Establishing Personal Jurisdiction in Cyberspace:
Can Anyone Govern Yahoo?
By Tim Fitzpatrick


Elements for establishing personal jurisdiction are currently based on a conception of transactions and occurrences taking place in territorial space. The internet makes possible commercial transactions between parties from two different countries with no contact other than the seller putting up a webpage on a server somewhere in the world, and the buyer accessing that page from a foreign country. Has the internet company, by posting its content, established contacts sufficient to fall within the jurisdiction of the foreign country? Where has the transaction itself taken place? The answers to these questions will depend largely on how we develop the foundations of personal jurisdiction over parties conducting transactions over the internet.
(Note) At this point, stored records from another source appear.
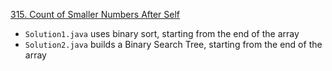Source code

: [315. Count of Smaller Numbers After Self](https://leetcode.com/problems/count-of-smaller-numbers-after-self/)

- `Solution1.java` uses binary sort, starting from the end of the array
- `Solution2.java` builds a Binary Search Tree, starting from the end of the array
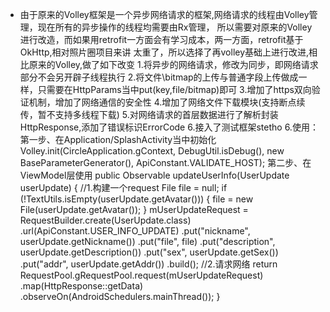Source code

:    * 由于原来的Volley框架是一个异步网络请求的框架,网络请求的线程由Volley管理，现在所有的异步操作的线程均需要由Rx管理，
所以需要对原来的Volley进行改造，而如果用retrofit一方面会有学习成本，两一方面，retrofit基于OkHttp,相对照片圈项目来讲
太重了，所以选择了再volley基础上进行改进,相比原来的Volley,做了如下改变
1.将异步的网络请求，修改为同步，即网络请求部分不会另开辟子线程执行
2.将文件\bitmap的上传与普通字段上传做成一样，只需要在HttpParams当中put(key,file/bitmap)即可
3.增加了https双向验证机制，增加了网络通信的安全性
4.增加了网络文件下载模块(支持断点续传，暂不支持多线程下载)
5.对网络请求的首层数据进行了解析封装HttpResponse,添加了错误标识ErrorCode
6.接入了测试框架stetho
6.使用：
    第一步、在Application/SplashActivity当中初始化
    Volley.init(CircleApplication.gContext, DebugUtil.isDebug(), new BaseParameterGenerator(), ApiConstant.VALIDATE_HOST);
    第二步、在ViewModel层使用
    public Observable<UserUpdate> updateUserInfo(UserUpdate userUpdate) {
        //1.构建一个request
        File file = null;
        if (!TextUtils.isEmpty(userUpdate.getAvatar())) {
            file = new File(userUpdate.getAvatar());
        }
        mUserUpdateRequest = RequestBuilder.<UserUpdate>create(UserUpdate.class)
                .url(ApiConstant.USER_INFO_UPDATE)
                .put("nickname", userUpdate.getNickname())
                .put("file", file)
                .put("description", userUpdate.getDescription())
                .put("sex", userUpdate.getSex())
                .put("addr", userUpdate.getAddr())
                .build();
        //2.请求网络
        return RequestPool.gRequestPool.request(mUserUpdateRequest)
                .map(HttpResponse::getData)
                .observeOn(AndroidSchedulers.mainThread());
    }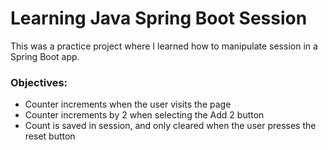 # Learning Java Spring Boot Session
This was a practice project where I learned how to manipulate session in a Spring Boot app.

### Objectives:
* Counter increments when the user visits the page
* Counter increments by 2 when selecting the Add 2 button
* Count is saved in session, and only cleared when the user presses the reset button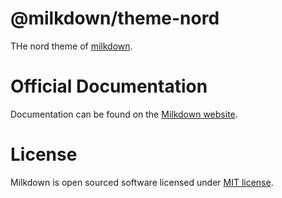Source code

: # @milkdown/theme-nord

THe nord theme of [milkdown](https://milkdown.dev/).

# Official Documentation

Documentation can be found on the [Milkdown website](https://milkdown.dev/docs/api/theme-nord).

# License

Milkdown is open sourced software licensed under [MIT license](https://github.com/Milkdown/milkdown/blob/main/LICENSE).
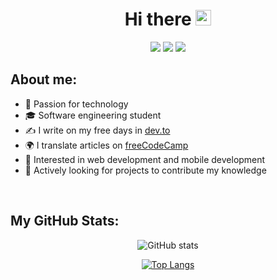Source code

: <div align="center">
<h1>Hi there <img src="https://media.giphy.com/media/hvRJCLFzcasrR4ia7z/giphy.gif" width="25px"></h1>
</div>

<div align="center">
<a href="https://twitter.com/kegubits" target="_blank"><img src="https://shields.io/badge/Twitter-222831?logo=twitter&style=flat&logoColor=0693E3"></a>
<a href="https://www.instagram.com/kegubits" target="_blank"><img src="https://shields.io/badge/Instagram-222831?logo=instagram&style=flat&logoColor=0693E3"></a>
<a href="https://dev.to/kegubits" target="_blank"><img src="https://shields.io/badge/Dev.to-222831?logo=dev.to&style=flat&logoColor=0693E3"></a>
</div>

## About me:

- 🚀 Passion for technology
- 🎓 Software engineering student
- ✍ I write on my free days in [dev.to](https://dev.to/kegubits)
- 🌍 I translate articles on [freeCodeCamp](https://www.freecodecamp.org/espanol/news/author/kelex21/)
- 📱 Interested in web development and mobile development
- 📡 Actively looking for projects to contribute my knowledge

<br />

## My GitHub Stats:

<div align="center">

![GitHub stats](https://github-readme-stats.vercel.app/api?username=Kegubits&show_icons=true&count_private=true&include_all_commits=false&hide_title=true&icon_color=0693E3&hide_border=false)

[![Top Langs](https://github-readme-stats.vercel.app/api/top-langs/?username=Kegubits&layout=compact&hide_title=true&langs_count=6&hide_border=false)](https://github.com/anuraghazra/github-readme-stats)

</div>
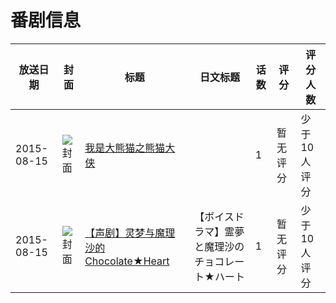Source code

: # 番剧信息

|放送日期|封面|标题|日文标题|话数|评分|评分人数|
|---|---|---|---|---|---|---|
|2015-08-15|![封面](https://lain.bgm.tv/pic/cover/c/07/c7/142606_Dfozl.jpg)|[我是大熊猫之熊猫大侠](https://bangumi.tv/subject/142606)||1|暂无评分|少于10人评分|
|2015-08-15|![封面](https://lain.bgm.tv/pic/cover/c/f0/ae/483900_M90WV.jpg)|[【声剧】灵梦与魔理沙的Chocolate★Heart](https://bangumi.tv/subject/483900)|【ボイスドラマ】霊夢と魔理沙のチョコレート★ハート|1|暂无评分|少于10人评分|
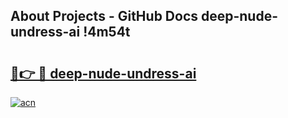 ## About Projects - GitHub Docs deep-nude-undress-ai !4m54t

# <h2><a href="https://andorid.site?title=deep-nude-undress-ai&ref=19M">🔗👉 🔴 deep-nude-undress-ai</a></h2>

[![acn](https://github.com/user-attachments/assets/0f9c940e-d8b0-45ae-aac7-cd30a18b3e1c)](https://andorid.site?title=deep-nude-undress-ai&ref=19M)
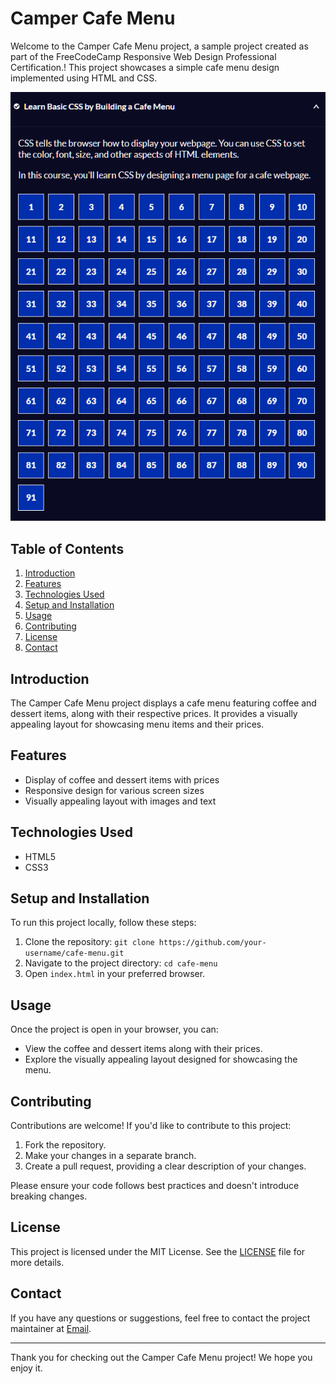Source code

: # Camper Cafe Menu

Welcome to the Camper Cafe Menu project, a sample project created as part of 
the FreeCodeCamp Responsive Web Design Professional Certification.! This project showcases a simple 
cafe menu design implemented using HTML and CSS.

![Cafe Menu](cafemenu.png)

## Table of Contents
1. [Introduction](#introduction)
2. [Features](#features)
3. [Technologies Used](#technologies-used)
4. [Setup and Installation](#setup-and-installation)
5. [Usage](#usage)
6. [Contributing](#contributing)
7. [License](#license)
8. [Contact](#contact)

## Introduction
The Camper Cafe Menu project displays a cafe menu featuring coffee and dessert items, along with their respective prices. It provides a visually appealing layout for showcasing menu items and their prices.

## Features
- Display of coffee and dessert items with prices
- Responsive design for various screen sizes
- Visually appealing layout with images and text

## Technologies Used
- HTML5
- CSS3

## Setup and Installation
To run this project locally, follow these steps:
1. Clone the repository: `git clone https://github.com/your-username/cafe-menu.git`
2. Navigate to the project directory: `cd cafe-menu`
3. Open `index.html` in your preferred browser.

## Usage
Once the project is open in your browser, you can:
- View the coffee and dessert items along with their prices.
- Explore the visually appealing layout designed for showcasing the menu.

## Contributing
Contributions are welcome! If you'd like to contribute to this project:
1. Fork the repository.
2. Make your changes in a separate branch.
3. Create a pull request, providing a clear description of your changes.

Please ensure your code follows best practices and doesn't introduce breaking changes.

## License
This project is licensed under the MIT License. See the [LICENSE](LICENSE) file for more details.

## Contact
If you have any questions or suggestions, feel free to contact the project 
maintainer at [Email](mailto:gagehill87@gmail.com).

---

Thank you for checking out the Camper Cafe Menu project! We hope you enjoy it.
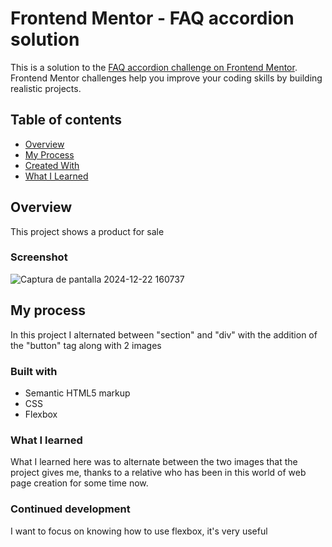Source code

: # Frontend Mentor - FAQ accordion solution

This is a solution to the [FAQ accordion challenge on Frontend Mentor](https://www.frontendmentor.io/challenges/faq-accordion-wyfFdeBwBz). Frontend Mentor challenges help you improve your coding skills by building realistic projects. 

## Table of contents

- [Overview](#overview)
- [My Process](#my-process)
- [Created With](#created-with)
- [What I Learned](#what-i-learned)


## Overview
This project shows a product for sale
### Screenshot

![Captura de pantalla 2024-12-22 160737](https://github.com/user-attachments/assets/d22fe907-4dcf-4402-87da-ff9eb54064f5)

## My process
In this project I alternated between "section" and "div" with the addition of the "button" tag along with 2 images

### Built with

- Semantic HTML5 markup
- CSS
- Flexbox


### What I learned

What I learned here was to alternate between the two images that the project gives me, thanks to a relative who has been in this world of web page creation for some time now.


### Continued development
I want to focus on knowing how to use flexbox, it's very useful

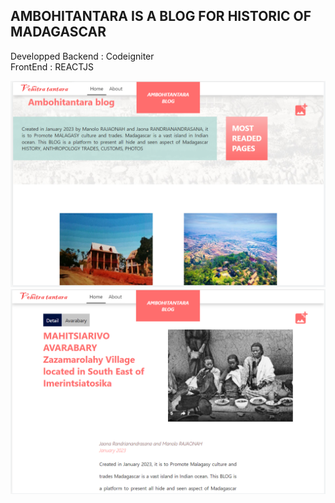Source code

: <h2>AMBOHITANTARA IS A BLOG FOR HISTORIC OF MADAGASCAR</h2>

Developped Backend : Codeigniter </br>
FrontEnd : REACTJS </br>

<img src="Ambohitantara.png" />
<img src="Ambohitantara2.png" />
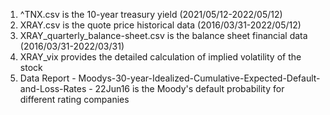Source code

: 1. ^TNX.csv is the 10-year treasury yield (2021/05/12-2022/05/12)
2. XRAY.csv is the quote price historical data (2016/03/31-2022/05/12)
3. XRAY_quarterly_balance-sheet.csv is the balance sheet financial data (2016/03/31-2022/03/31)
4. XRAY_vix provides the detailed calculation of implied volatility of the stock
5. Data Report - Moodys-30-year-Idealized-Cumulative-Expected-Default-and-Loss-Rates - 22Jun16
    is the Moody's default probability for different rating companies
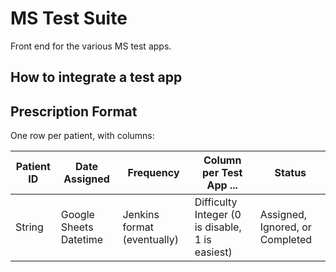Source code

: # MS Test Suite

Front end for the various MS test apps.

## How to integrate a test app

## Prescription Format

One row per patient, with columns:

Patient ID | Date Assigned | Frequency | Column per Test App ... | Status
--- | --- | --- | --- | ---
String | Google Sheets Datetime | Jenkins format (eventually) | Difficulty Integer (0 is disable, 1 is easiest) | Assigned, Ignored, or Completed

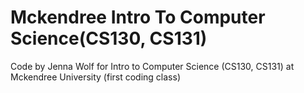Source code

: # Mckendree Intro To Computer Science(CS130, CS131)
 Code by Jenna Wolf for Intro to Computer Science (CS130, CS131) at Mckendree University (first coding class)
A recent set of court battles surrounding American internet company Yahoo, Inc. sheds light on the very complex and fundamental problems of establishing jurisdiction based on internet use. Both French and German courts have ruled that Yahoo must block domestic users from access to pro-Nazi websites, and auctions of Nazi memorabilia. The French court has issued a deadline for Yahoo to restrict French access to these sites or face fines of more than $14,000 per day. The German court has gone so far as to say that any website accessible from Germany is subject to German law. If this principle were to govern in all countries with internet access, the implication is that websites would be subject to the laws of every country. This would leave internet governance to an uncoordinated, anarchic set of laws fraught with contradictions and uncertainties.

Yahoo argued that these courts had no personal jurisdiction over the company, but Yahoo has complied by removing all pro-Nazi pages from its site so that no one in any country has access to them. This solution allowed Yahoo to avoid the difficult jurisdictional problem. In the case of Nazi memorabilia, only a handful will protest the removal of such unpopular content. But will it be acceptable if China outlaws falun gong sites that are legal in France? What about a US ban on offshore gambling sites? A Russian ban on a Chechen rebel webpage?

If every country is allowed to place restrictions on internet content and levy fines on companies for non-compliance, the legal infrastructure that the internet is built upon will crumble under the weight of unlimited and unsolvable conflict. On the other hand, if countries are unable to regulate the content of the internet, cyberspace can undermine the fragile social compromises reflected in the domestic constitutions and statutes like those governing pro-Nazi media in France and Germany. The challenge in establishing a governance system for the internet lies in determining when a foreign court can make a valid, binding ruling over an internet company and when it can not. The conflicts surrounding the Yahoo case foreshadow the difficulties ahead.